- Big LTRO elicits little excitement; FX market reacts more to little from Bernanke
The EUR 529bn allocated at yesterday’s second 3-year LTRO was a little higher than our estimates of 400-500bn, and not significantly greater than market expectations of 470/500bn. The tender adds a net 314bn in liquidity (after subtraction of other shorter LTROs expiring), and significantly adds duration to the ECB’s liquidity provisions. This should see further reductions in BOR-OIS spreads; and also further lower peripheral spreads, particularly in the front end. The bank refinancing worries have now effectively been put to bed; and the Italian and Spanish sovereign refinancing peaks look much less daunting. All this is positive EUR and positive risk – although the reaction post-announcement hardly set pulses racing. Against this however, the additional liquidity means that the EUR is set up almost as nicely as USD, JPY and CHF to be the global funding currency. The EUR’s higher interest rate remains an obstacle – and so there will be plenty of focus on the ECB next week.
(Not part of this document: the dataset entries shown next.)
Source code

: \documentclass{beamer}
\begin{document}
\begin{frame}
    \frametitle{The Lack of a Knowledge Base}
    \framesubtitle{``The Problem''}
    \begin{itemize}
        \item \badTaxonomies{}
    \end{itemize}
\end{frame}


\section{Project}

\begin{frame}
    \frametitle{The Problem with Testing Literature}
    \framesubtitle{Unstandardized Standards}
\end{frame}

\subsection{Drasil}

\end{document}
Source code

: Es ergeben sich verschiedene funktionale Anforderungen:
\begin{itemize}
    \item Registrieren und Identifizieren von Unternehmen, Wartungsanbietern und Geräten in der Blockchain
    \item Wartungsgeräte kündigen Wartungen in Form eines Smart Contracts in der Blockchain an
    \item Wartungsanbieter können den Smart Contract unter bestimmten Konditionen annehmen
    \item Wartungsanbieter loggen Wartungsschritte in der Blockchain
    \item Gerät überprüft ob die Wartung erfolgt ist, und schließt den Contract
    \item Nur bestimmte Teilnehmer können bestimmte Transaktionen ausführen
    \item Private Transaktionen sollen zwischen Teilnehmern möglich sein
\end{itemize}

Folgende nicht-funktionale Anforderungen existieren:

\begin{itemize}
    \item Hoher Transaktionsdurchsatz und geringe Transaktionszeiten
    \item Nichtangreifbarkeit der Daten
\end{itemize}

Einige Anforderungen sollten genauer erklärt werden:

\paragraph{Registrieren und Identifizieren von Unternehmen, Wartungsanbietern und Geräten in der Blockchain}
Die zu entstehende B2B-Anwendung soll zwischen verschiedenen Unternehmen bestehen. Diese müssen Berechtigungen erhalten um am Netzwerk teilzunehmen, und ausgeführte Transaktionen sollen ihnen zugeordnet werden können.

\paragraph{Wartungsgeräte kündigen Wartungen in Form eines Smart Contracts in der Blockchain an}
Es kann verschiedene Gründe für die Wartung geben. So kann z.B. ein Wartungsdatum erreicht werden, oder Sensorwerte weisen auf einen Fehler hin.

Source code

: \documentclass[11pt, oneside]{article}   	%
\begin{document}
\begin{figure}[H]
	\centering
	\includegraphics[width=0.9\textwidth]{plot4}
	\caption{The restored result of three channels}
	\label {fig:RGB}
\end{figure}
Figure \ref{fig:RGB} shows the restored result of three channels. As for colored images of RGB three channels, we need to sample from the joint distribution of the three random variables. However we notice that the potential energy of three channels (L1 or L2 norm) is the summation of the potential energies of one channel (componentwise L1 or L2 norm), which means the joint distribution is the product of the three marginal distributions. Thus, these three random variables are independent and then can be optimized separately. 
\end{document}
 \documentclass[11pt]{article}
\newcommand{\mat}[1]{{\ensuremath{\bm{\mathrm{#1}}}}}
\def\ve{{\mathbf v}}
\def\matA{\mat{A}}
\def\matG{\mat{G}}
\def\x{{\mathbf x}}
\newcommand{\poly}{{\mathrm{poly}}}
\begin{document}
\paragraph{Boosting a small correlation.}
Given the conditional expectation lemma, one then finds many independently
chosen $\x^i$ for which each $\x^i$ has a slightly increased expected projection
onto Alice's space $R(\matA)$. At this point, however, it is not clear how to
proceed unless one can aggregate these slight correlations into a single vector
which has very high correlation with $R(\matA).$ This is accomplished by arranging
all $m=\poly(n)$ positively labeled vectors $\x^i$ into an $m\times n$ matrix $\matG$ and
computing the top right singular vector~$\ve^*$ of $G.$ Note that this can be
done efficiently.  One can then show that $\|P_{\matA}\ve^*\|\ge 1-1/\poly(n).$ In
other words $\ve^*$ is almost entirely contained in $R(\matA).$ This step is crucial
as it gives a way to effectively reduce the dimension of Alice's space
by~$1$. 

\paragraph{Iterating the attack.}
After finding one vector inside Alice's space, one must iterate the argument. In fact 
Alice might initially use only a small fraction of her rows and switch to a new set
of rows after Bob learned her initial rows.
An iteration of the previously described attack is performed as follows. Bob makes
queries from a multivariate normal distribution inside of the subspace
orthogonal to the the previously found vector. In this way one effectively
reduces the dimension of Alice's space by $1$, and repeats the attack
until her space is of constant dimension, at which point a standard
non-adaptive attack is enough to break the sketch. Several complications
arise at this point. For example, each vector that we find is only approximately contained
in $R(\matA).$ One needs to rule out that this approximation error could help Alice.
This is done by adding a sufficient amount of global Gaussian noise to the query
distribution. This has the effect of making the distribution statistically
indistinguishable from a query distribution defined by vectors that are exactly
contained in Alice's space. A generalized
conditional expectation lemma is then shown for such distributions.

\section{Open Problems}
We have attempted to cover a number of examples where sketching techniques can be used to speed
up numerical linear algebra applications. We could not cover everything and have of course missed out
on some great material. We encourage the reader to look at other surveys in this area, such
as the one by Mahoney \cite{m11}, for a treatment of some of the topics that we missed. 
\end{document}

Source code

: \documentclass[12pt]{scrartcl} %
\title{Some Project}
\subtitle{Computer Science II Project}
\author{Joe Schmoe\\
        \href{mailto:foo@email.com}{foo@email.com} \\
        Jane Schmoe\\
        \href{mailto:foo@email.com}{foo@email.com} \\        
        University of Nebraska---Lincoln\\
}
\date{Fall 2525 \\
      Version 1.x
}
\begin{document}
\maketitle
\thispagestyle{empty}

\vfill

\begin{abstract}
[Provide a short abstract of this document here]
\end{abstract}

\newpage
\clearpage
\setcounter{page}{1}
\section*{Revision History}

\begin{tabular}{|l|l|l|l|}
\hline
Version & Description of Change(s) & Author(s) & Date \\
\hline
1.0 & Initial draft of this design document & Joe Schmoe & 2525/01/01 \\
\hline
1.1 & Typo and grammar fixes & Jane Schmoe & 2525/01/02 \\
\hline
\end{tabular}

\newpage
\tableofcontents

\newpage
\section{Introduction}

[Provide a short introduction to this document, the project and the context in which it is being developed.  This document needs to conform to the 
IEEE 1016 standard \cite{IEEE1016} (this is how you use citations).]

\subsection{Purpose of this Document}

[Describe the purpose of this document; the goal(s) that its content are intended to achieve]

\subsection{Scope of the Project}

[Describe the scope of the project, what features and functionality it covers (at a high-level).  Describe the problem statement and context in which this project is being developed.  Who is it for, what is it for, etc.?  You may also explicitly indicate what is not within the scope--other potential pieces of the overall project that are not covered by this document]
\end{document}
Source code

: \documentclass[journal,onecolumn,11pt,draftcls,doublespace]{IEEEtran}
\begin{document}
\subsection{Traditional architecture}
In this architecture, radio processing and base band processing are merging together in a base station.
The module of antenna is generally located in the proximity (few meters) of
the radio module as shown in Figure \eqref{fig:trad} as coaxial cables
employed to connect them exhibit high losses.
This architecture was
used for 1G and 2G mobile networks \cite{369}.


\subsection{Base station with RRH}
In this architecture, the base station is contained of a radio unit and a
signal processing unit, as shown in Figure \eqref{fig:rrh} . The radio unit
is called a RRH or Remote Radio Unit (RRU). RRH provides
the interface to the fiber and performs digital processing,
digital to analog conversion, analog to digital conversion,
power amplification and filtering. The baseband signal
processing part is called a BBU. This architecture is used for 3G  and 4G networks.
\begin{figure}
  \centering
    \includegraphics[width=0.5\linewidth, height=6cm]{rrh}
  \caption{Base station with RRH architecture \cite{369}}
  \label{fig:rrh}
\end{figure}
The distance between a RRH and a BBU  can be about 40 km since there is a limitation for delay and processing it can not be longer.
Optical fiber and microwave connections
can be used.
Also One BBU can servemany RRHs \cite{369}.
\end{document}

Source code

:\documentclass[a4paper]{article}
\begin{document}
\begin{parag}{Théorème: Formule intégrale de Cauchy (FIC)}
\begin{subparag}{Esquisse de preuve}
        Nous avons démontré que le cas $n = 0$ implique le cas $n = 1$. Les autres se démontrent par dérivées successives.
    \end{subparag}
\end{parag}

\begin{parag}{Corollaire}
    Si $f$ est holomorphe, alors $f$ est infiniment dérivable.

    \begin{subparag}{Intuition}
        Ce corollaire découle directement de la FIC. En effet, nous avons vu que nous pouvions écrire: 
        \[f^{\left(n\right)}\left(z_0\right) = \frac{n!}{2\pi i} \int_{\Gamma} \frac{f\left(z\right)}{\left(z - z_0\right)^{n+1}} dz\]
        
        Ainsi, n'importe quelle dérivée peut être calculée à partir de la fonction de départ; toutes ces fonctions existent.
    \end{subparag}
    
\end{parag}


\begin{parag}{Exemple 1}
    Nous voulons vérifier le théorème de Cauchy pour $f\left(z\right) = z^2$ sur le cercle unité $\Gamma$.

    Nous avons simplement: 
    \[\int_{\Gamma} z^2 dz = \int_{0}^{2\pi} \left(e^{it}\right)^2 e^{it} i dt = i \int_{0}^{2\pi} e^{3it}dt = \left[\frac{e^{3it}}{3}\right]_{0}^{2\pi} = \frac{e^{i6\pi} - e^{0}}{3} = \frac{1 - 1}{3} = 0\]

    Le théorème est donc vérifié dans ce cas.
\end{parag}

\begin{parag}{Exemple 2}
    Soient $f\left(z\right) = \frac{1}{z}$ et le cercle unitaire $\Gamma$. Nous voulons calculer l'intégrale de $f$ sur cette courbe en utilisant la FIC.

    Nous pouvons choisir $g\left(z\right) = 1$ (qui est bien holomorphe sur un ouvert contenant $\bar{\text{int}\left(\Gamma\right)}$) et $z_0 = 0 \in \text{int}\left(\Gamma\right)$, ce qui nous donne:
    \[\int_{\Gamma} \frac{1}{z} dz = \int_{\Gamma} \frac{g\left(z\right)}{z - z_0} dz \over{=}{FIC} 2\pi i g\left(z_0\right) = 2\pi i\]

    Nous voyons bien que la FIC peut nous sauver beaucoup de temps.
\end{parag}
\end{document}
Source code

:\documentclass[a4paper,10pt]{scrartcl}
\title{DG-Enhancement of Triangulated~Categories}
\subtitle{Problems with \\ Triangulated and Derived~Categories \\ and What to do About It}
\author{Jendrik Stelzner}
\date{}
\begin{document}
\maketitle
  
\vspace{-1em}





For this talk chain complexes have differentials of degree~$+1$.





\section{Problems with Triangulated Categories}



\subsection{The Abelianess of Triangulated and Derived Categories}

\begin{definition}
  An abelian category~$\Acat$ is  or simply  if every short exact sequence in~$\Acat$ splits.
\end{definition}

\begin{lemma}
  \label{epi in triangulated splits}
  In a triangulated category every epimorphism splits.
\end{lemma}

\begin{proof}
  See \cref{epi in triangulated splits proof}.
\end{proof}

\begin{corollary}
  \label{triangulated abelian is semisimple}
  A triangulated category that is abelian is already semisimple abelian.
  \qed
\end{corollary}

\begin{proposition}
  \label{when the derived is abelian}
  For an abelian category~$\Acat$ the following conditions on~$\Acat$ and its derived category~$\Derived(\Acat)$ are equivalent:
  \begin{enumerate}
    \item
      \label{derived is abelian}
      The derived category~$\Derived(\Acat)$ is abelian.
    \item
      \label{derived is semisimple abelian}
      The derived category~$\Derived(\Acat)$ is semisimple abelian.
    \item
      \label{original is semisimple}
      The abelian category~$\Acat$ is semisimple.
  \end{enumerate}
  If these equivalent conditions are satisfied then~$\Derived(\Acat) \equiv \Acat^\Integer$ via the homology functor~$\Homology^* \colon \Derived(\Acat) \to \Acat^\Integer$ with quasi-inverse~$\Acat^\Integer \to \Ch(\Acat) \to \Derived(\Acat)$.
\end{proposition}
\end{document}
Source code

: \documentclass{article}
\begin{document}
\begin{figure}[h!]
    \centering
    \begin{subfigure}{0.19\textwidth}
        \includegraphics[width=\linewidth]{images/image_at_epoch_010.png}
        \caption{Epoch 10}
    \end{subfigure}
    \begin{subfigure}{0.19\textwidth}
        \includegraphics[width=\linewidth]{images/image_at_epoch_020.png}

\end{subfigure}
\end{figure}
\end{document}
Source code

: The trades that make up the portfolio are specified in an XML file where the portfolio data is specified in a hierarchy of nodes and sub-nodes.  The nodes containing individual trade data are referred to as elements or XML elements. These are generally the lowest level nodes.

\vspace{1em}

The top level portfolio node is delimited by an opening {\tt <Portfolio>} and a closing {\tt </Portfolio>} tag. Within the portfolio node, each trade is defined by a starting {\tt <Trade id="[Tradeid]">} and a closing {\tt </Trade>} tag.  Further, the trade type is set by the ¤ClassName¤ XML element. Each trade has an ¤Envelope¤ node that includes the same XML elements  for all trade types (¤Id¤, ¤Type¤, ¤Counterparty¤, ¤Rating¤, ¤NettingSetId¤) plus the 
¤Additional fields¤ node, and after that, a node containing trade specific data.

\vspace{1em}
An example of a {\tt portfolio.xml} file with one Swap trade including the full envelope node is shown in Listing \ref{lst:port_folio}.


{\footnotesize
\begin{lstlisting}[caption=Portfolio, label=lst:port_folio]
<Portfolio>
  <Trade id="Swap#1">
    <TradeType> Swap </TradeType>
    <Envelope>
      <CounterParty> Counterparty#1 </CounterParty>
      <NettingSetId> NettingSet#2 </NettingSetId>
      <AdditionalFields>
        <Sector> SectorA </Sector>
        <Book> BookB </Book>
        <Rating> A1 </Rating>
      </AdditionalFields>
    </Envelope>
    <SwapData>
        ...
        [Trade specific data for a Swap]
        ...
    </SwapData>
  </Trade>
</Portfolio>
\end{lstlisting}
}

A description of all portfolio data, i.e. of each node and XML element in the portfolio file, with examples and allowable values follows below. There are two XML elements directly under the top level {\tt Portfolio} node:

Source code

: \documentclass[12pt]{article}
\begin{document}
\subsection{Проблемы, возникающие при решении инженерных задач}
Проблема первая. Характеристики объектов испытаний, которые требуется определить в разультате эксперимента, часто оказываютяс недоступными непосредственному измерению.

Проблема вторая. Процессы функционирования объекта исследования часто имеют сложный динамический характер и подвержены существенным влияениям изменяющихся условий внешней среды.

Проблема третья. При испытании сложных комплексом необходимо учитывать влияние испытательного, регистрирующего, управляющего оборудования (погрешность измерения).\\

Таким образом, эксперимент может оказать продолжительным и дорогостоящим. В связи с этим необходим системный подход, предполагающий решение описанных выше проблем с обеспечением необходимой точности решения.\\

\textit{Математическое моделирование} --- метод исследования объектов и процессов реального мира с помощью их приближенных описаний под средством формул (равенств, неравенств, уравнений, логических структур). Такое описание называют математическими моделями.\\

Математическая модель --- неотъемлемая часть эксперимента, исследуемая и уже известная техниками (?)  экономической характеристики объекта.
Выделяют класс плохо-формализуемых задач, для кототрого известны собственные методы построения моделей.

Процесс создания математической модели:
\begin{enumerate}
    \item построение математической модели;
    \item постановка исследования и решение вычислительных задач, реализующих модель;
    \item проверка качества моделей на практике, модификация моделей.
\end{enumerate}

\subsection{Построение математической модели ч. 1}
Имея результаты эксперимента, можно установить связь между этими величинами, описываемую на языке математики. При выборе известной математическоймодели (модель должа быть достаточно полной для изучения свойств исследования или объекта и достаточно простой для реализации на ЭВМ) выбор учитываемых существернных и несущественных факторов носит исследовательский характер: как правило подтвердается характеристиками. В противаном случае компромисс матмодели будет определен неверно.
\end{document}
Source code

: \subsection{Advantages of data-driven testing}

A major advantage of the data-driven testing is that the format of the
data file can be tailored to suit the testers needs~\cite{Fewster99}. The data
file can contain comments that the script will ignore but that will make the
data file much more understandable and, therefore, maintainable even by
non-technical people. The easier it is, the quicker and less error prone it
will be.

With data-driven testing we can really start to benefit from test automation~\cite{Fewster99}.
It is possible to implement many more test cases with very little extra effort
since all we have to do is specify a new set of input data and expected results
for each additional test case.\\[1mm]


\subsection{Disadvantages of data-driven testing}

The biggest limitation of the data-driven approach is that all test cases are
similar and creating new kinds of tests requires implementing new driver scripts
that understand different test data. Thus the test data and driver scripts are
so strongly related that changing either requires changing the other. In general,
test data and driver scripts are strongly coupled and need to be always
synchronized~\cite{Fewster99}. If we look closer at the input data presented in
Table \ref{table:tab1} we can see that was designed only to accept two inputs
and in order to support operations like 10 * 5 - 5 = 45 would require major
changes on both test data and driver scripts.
But at this stage – and as was abundantly clear from the reaction to Chairman Bernanke’s semi-annual testimony last night – more important to currency markets than further ECB easing is the direction of Fed policy, and specifically the prospects for QE3. The USD remains the funding currency of choice for a number of reasons – liquidity and access to that liquidity among them – but only for as long as the Fed continues to reassure that rates will stay low and that the liquidity spigot will stay open. Our economists did not read anything of great significance into what the Fed chairman said yesterday. Yet the mere acknowledgement that the labour market has been performing better than the Fed had expected given their read on domestic demand indicators, alongside the failure to offer any additional encouragement to hopes of more policy easing, was enough to provoke a strong reaction: risk aversion sent the USD broadly higher and gold down an astonishing $100 on the day. We would suggest that positioning is likely to have played more than a small part: the moves seem somewhat overdone in comparison to much more measured equity and US Treasury market moves.
- Will Bernanke try and undo the damage?
But was this really Bernanke’s intended message? Part of Fed folklore – derived from the Volcker and Greenspan eras – is that the beauty of having back-to-back testimonies before the House and Senate is that they provide an opportunity for the Fed chairman to undo at the second bite of the cherry any damage done during the first. If the Fed was at all disquieted by Wednesday’s price action, then we might expect some attempt by Bernanke on Thursday, before the Senate banking
Committee (10:00edt) to qualify some of his remarks. That may be wishful thinking to some caught the wrong way and if Thursday proves to be a carbon copy of Wednesday, we could well see a further unwind of USD shorts. The question then is whether we will simply see preferences regarding the choice of funding currencies for risk taking behaviour shift elsewhere, and where the EUR and JPY could both quickly vie for supremacy, or a broader ’risk-off’ move.
- PMI time
With Mr Bernanke acknowledging the apparent disconnect between employment/unemployment data and the Fed’s read of demand, and after Tuesday’s very weak durable goods orders data, today’s manufacturing ISM data is going to be of particularly keen interest. A small rise (54.5 from 54.1) is expected and we would gauge that weaker than expected numbers will elicit the kind of risk-positive response (‘QE3 more likely’) that we saw after the durables data. Strong data could well perpetuate Wednesday’s moves, meaning a stronger USD across the board. Likewise if Initial claims were to come in below 350k. On other PMIs, the official Chinese print came in at 51.0, marginally above consensus of 50.9; helping to reassure on AUD and NZD. Eurozone PMI data meanwhile is final February data with much less potential to excite. UK PMI in contrast could if strong (market 52.0 from 52.1) easily provide the impetus for a fresh move lower in EURGBP and (if very strong) a fresh assault on the 1.60 level on GBPUSD.